[What is needed]: Transcribe, exactly as they appear, only the lines from the one holding "Apesar disso, os" through the end of the entries below.

------ Data excerpts

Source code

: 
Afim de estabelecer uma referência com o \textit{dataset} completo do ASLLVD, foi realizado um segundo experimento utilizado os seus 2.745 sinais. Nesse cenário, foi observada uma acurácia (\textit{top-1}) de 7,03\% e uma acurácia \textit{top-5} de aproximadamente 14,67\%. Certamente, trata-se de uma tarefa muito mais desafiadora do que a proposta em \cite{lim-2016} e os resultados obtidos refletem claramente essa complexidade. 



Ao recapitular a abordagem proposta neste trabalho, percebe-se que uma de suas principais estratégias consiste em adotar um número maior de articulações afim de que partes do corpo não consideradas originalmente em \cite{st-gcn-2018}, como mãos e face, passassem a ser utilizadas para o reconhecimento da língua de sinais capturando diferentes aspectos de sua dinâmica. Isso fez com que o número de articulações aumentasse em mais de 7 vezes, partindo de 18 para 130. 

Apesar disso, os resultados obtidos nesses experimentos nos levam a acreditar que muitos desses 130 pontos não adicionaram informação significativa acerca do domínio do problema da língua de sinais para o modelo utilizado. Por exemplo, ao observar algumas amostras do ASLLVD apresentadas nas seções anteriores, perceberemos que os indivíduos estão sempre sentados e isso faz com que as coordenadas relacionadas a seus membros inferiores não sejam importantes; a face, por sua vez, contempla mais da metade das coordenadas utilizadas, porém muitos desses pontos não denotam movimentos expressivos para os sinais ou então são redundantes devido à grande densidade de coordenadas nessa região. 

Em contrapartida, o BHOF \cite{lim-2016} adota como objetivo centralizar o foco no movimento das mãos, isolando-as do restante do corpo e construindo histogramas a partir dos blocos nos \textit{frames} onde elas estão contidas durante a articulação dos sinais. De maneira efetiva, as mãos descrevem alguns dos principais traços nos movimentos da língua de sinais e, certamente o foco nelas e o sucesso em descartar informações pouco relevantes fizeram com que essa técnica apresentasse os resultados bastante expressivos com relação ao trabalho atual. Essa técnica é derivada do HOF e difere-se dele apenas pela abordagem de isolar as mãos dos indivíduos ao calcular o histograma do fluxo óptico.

------------

[Answer to this task]:
Apesar disso, os resultados obtidos nesses experimentos nos levam a acreditar que muitos desses 130 pontos não adicionaram informação significativa acerca do domínio do problema da língua de sinais para o modelo utilizado. Por exemplo, ao observar algumas amostras do ASLLVD apresentadas nas seções anteriores, perceberemos que os indivíduos estão sempre sentados e isso faz com que as coordenadas relacionadas a seus membros inferiores não sejam importantes; a face, por sua vez, contempla mais da metade das coordenadas utilizadas, porém muitos desses pontos não denotam movimentos expressivos para os sinais ou então são redundantes devido à grande densidade de coordenadas nessa região. 

Em contrapartida, o BHOF \cite{lim-2016} adota como objetivo centralizar o foco no movimento das mãos, isolando-as do restante do corpo e construindo histogramas a partir dos blocos nos \textit{frames} onde elas estão contidas durante a articulação dos sinais. De maneira efetiva, as mãos descrevem alguns dos principais traços nos movimentos da língua de sinais e, certamente o foco nelas e o sucesso em descartar informações pouco relevantes fizeram com que essa técnica apresentasse os resultados bastante expressivos com relação ao trabalho atual. Essa técnica é derivada do HOF e difere-se dele apenas pela abordagem de isolar as mãos dos indivíduos ao calcular o histograma do fluxo óptico.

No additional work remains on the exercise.